# Need opinion on eye problems



## Paleghost13 (Sep 14, 2012)

Good evening all! It has been forever since I've been on here or TB, but life has been insane. Good, but insane. I keep hoping to wander back, but now I have for a less-than-happy reason. I need some advice on an on-going eye issue with Tessa. 

About a year ago I came home to find her eye looking like this:





She was obviously in pain and kept closing that eye. I actually had a broken right foot at the time but I managed to driver her almost two hours (in quite the rain storm) to the nearest veterinary clinic that had an avian vet. Since it was after hours (they have an ER) there was only a regular vet on staff, but she was able to take a look and then took a bunch of pictures to email to one of the avian vets. They said it looked like a prolapsed inner eyelid or inner eye tissue. She prescribed meloxicam 1.5mg/ml by mouth twice a day for 7 days. It was _so much fun_ dosing her, but we managed and eventually the swelling went away.

Until 5 months later. This time I was out of town so I took her to a different avian vet, who I've used before and really, really like. The swelling happened at night and by the time I got to the vet's the next day it was gone. She prescribed Tobramycin ophthalmic solution drops (2 per eye twice a day) instead of the orals. It stayed gone. 

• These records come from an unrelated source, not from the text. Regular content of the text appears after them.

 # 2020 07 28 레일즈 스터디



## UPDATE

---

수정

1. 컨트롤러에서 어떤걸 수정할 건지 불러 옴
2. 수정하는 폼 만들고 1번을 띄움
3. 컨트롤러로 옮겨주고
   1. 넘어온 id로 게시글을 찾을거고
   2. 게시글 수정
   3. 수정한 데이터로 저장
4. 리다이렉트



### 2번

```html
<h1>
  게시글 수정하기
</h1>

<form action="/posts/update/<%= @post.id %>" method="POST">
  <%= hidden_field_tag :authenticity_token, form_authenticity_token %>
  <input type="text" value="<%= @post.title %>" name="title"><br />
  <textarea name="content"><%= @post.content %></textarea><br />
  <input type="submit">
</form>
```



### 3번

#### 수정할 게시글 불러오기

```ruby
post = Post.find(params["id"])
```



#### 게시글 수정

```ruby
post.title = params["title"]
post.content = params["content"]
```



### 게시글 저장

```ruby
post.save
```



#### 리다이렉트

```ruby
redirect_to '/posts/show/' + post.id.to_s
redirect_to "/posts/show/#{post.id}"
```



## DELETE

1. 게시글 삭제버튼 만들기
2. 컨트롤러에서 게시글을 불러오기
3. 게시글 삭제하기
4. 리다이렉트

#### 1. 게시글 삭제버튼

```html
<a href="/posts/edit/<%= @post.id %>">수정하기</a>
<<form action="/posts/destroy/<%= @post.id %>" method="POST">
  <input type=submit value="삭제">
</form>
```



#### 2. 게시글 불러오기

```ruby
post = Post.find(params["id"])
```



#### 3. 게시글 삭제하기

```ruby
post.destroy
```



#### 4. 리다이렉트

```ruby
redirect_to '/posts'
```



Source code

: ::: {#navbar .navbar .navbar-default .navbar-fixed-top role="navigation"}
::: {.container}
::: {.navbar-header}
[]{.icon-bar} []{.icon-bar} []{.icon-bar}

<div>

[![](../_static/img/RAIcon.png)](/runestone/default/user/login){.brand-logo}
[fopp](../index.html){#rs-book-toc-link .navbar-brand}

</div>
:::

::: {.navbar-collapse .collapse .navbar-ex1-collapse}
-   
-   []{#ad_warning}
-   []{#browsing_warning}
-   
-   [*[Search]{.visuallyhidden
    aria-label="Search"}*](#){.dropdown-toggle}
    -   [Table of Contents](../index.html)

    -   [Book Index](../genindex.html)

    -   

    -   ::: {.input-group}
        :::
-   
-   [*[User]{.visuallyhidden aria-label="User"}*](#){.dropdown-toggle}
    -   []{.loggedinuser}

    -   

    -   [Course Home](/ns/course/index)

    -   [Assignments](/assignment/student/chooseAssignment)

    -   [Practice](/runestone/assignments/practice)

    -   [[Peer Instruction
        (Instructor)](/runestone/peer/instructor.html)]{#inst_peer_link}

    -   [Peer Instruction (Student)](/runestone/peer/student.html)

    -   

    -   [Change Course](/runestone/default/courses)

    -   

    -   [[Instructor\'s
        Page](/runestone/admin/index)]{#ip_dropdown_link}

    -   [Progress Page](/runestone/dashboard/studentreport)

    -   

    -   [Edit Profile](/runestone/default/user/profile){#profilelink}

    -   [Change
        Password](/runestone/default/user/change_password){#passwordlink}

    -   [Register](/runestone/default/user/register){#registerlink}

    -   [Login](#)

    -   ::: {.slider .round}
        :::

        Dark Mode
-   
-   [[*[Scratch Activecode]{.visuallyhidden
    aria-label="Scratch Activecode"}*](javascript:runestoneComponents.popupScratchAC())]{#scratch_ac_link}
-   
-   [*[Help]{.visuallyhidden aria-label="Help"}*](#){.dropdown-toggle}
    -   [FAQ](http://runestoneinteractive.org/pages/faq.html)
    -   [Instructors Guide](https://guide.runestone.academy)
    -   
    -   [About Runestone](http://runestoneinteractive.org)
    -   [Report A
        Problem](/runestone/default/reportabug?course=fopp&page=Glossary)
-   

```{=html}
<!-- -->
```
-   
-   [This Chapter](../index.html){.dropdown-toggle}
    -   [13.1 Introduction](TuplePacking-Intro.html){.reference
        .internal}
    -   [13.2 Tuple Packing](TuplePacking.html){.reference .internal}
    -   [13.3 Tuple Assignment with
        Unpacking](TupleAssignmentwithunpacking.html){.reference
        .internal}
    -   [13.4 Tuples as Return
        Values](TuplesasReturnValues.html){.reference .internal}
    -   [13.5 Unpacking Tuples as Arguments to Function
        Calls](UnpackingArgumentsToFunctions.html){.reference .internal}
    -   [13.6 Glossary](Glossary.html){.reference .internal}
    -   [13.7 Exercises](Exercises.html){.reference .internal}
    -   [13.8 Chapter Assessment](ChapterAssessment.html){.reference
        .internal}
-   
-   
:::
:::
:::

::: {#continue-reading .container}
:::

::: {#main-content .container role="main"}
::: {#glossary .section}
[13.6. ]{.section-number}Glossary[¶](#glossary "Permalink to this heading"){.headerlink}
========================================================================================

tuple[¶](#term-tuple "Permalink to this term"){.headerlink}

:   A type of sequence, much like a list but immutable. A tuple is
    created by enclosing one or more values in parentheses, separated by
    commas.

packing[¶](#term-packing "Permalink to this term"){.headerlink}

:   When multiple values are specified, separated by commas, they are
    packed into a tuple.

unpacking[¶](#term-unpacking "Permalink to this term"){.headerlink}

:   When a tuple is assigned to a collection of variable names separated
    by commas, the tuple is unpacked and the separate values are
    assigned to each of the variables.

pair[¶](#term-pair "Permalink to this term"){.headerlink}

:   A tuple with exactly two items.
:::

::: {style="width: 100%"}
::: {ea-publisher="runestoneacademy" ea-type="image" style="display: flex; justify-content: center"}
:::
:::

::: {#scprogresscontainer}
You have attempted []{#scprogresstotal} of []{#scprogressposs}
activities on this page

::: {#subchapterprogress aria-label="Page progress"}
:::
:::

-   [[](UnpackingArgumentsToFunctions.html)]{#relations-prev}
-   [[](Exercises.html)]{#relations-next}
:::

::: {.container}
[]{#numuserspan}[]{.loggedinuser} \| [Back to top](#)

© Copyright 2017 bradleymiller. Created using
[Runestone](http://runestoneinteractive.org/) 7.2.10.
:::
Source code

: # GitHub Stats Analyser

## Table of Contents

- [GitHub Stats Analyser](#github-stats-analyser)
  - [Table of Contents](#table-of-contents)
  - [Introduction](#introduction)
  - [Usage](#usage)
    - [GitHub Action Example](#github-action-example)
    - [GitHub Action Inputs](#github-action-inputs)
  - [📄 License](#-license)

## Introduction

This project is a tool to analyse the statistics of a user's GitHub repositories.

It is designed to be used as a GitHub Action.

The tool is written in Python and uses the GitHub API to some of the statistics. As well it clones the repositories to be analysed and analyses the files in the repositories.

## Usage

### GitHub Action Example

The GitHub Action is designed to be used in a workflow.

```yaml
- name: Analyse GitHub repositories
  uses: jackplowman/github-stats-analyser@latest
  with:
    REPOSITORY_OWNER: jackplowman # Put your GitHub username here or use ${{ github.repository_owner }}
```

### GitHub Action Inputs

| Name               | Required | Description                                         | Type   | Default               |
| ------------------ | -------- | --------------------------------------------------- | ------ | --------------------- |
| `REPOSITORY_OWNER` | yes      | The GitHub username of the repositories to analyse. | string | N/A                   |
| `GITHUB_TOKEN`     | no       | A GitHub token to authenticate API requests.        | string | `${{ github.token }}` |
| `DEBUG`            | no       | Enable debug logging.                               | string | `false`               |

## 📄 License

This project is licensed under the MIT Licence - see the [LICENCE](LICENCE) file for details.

3 months later it happened again. I called this time and she said to use both meds. It went away.

3 months later, it happened again. I administered both meds and it eventually went away.

And, then today I gave her a bath and about two hours later I found this: 



She keeps closing her eye like it hurts her. You can see the tissue protruding from the lid if you look close.










It is always the same eye. The other one is 100% perfect. I called the emergency vet again (University of Illinois Clinic of Veterinary Medicine) but they cannot see her until Friday. I made an appointment anyway, but I'm pretty sure it is going to be gone again, so I'll likely cancel the appointment. I'm giving her the meds. I'm just getting frustrated. It _appears_ that this is connected to molting. One doctor theorized she may be getting dust in her eye and aggravating it. I'm wondering if the shower may be triggering something. 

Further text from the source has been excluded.